The empirical Bayes estimators of the variance parameter of the normal distribution with a conjugate inverse gamma prior under Stein’s loss function

Abstract

For the hierarchical normal and inverse gamma model, we calculate the Bayes posterior estimator of the variance parameter of the normal distribution under Stein’s loss function which penalizes gross overestimation and gross underestimation equally and the corresponding Posterior Expected Stein’s Loss (PESL). We also obtain the Bayes posterior estimator of the variance parameter under the squared error loss function and the corresponding PESL. Moreover, we obtain the empirical Bayes estimators of the variance parameter of the normal distribution with a conjugate inverse gamma prior by two methods.
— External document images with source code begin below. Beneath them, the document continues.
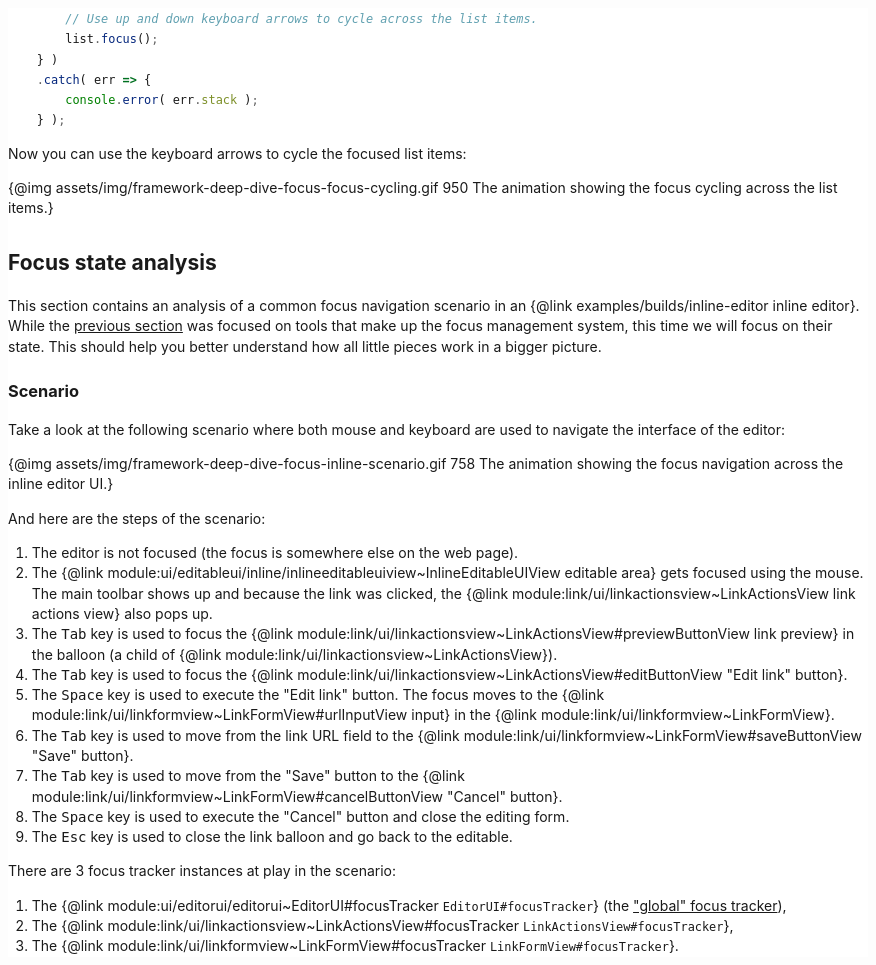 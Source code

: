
 ```js
		// Use up and down keyboard arrows to cycle across the list items.
		list.focus();
	} )
	.catch( err => {
		console.error( err.stack );
	} );
```

Now you can use the keyboard arrows to cycle the focused list items:

{@img assets/img/framework-deep-dive-focus-focus-cycling.gif 950 The animation showing the focus cycling across the list items.}

## Focus state analysis

This section contains an analysis of a common focus navigation scenario in an {@link examples/builds/inline-editor inline editor}. While the [previous section](#focus-in-the-editor-ui) was focused on tools that make up the focus management system, this time we will focus on their state. This should help you better understand how all little pieces work in a bigger picture.

### Scenario

Take a look at the following scenario where both mouse and keyboard are used to navigate the interface of the editor:

{@img assets/img/framework-deep-dive-focus-inline-scenario.gif 758 The animation showing the focus navigation across the inline editor UI.}

And here are the steps of the scenario:

1. The editor is not focused (the focus is somewhere else on the web page).
2. The {@link module:ui/editableui/inline/inlineeditableuiview~InlineEditableUIView editable area} gets focused using the mouse. The main toolbar shows up and because the link was clicked, the {@link module:link/ui/linkactionsview~LinkActionsView link actions view} also pops up.
3. The <kbd>Tab</kbd> key is used to focus the {@link module:link/ui/linkactionsview~LinkActionsView#previewButtonView link preview} in the balloon (a child of {@link module:link/ui/linkactionsview~LinkActionsView}).
4. The <kbd>Tab</kbd> key is used to focus the {@link module:link/ui/linkactionsview~LinkActionsView#editButtonView "Edit link" button}.
5. The <kbd>Space</kbd> key is used to execute the "Edit link" button. The focus moves to the {@link module:link/ui/linkformview~LinkFormView#urlInputView input} in the {@link module:link/ui/linkformview~LinkFormView}.
6. The <kbd>Tab</kbd> key is used to move from the link URL field to the {@link module:link/ui/linkformview~LinkFormView#saveButtonView "Save" button}.
7. The <kbd>Tab</kbd> key is used to move from the "Save" button to the {@link module:link/ui/linkformview~LinkFormView#cancelButtonView "Cancel" button}.
8. The <kbd>Space</kbd> key is used to execute the "Cancel" button and close the editing form.
9. The <kbd>Esc</kbd> key is used to close the link balloon and go back to the editable.

There are 3 focus tracker instances at play in the scenario:

1. The {@link module:ui/editorui/editorui~EditorUI#focusTracker `EditorUI#focusTracker`} (the ["global" focus tracker](#a-note-about-the-global-focus-tracker)),
2. The {@link module:link/ui/linkactionsview~LinkActionsView#focusTracker `LinkActionsView#focusTracker`},
3. The {@link module:link/ui/linkformview~LinkFormView#focusTracker `LinkFormView#focusTracker`}.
In numerical simulations, we have illustrated five aspects: The two inequalities of the Bayes posterior estimators and the PESLs; the moment estimators and the Maximum Likelihood Estimators (MLEs) are consistent estimators of the hyperparameters; the goodness-of-fit of the model to the simulated data; the numerical comparisons of the Bayes posterior estimators and the PESLs of the oracle, moment, and MLE methods; and the plots of the marginal densities for various hyperparameters. The numerical results indicate that the MLEs are better than the moment estimators when estimating the hyperparameters. Finally, we utilize the %bodyfat data of 250 men of various ages to illustrate our theoretical studies.